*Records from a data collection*
>>>
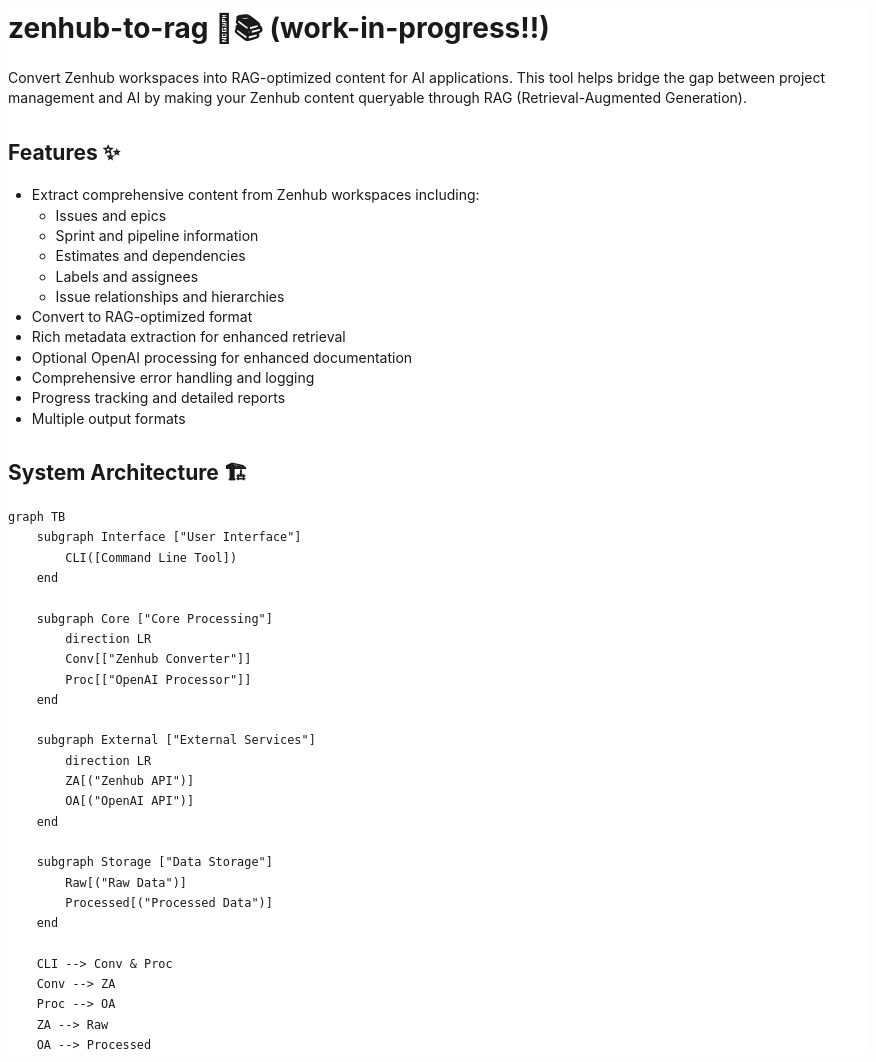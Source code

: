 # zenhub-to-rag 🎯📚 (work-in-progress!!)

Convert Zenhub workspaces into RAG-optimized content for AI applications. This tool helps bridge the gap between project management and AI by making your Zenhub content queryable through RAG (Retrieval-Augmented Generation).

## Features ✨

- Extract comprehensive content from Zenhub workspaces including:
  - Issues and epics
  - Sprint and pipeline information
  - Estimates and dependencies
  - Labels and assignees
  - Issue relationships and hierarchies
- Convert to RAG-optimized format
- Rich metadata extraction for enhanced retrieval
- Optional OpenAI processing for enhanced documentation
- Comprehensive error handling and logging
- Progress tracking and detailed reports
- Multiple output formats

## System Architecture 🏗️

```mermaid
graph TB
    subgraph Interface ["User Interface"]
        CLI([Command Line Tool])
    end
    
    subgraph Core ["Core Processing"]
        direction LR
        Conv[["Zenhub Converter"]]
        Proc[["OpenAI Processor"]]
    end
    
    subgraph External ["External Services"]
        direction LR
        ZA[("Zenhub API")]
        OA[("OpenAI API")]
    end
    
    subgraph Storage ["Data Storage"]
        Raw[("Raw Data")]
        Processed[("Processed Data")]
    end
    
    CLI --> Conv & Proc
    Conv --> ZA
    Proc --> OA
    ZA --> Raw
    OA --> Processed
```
<<<
*What is expected*
The answer is every line in the data where the word "content" appears.

*Your solution*
Convert Zenhub workspaces into RAG-optimized content for AI applications. This tool helps bridge the gap between project management and AI by making your Zenhub content queryable through RAG (Retrieval-Augmented Generation).
- Extract comprehensive content from Zenhub workspaces including:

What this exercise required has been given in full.